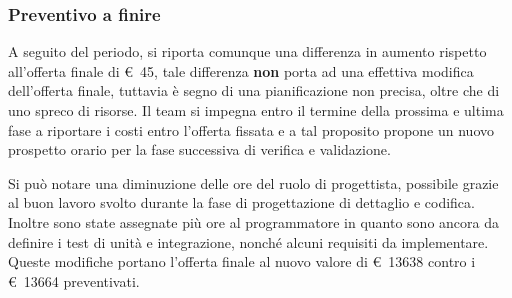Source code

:     \subsubsection{Preventivo a finire}
        A seguito del periodo, si riporta comunque una differenza in aumento rispetto all'offerta finale di \euro\ 45,
        tale differenza \textbf{non} porta ad una effettiva modifica dell'offerta finale, tuttavia è segno di una pianificazione non precisa,
        oltre che di uno spreco di risorse.
        Il team si impegna entro il termine della prossima e ultima fase a riportare i costi entro l'offerta fissata e a tal proposito propone
        un nuovo prospetto orario per la fase successiva di verifica e validazione.
        \def\salarycontent{
            {Amministratore,16,20,320},
            {Analista,0,25,0},
            {Progettista,$48-\noexpand\textbf{8}$,22,880},
            {Programmatore,$43+\noexpand\textbf{7}$,15,750},
            {Responsabile,15,30,450},
            {Verificatore,60,15,900},
            {Totale,181,127,$3371-\noexpand\textbf{71} = 3300 $ },
        }
        
        \label{table:nuovo_orario_verifica}
        Si può notare una diminuzione delle ore del ruolo di progettista, possibile grazie
        al buon lavoro svolto durante la fase di progettazione di dettaglio e codifica.
        Inoltre sono state assegnate più ore al programmatore in quanto sono ancora da definire
        i test di unità e integrazione, nonché alcuni requisiti da implementare. \\
        \noindent Queste modifiche portano l'offerta finale al nuovo valore di \euro\ 13638 contro
        i \euro\ 13664 preventivati.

▶ [How to complete this task]
Take from the material above every line that includes the word "noexpand".

▶ [Answer for the task]
            {Progettista,$48-\noexpand\textbf{8}$,22,880},
            {Programmatore,$43+\noexpand\textbf{7}$,15,750},
            {Totale,181,127,$3371-\noexpand\textbf{71} = 3300 $ },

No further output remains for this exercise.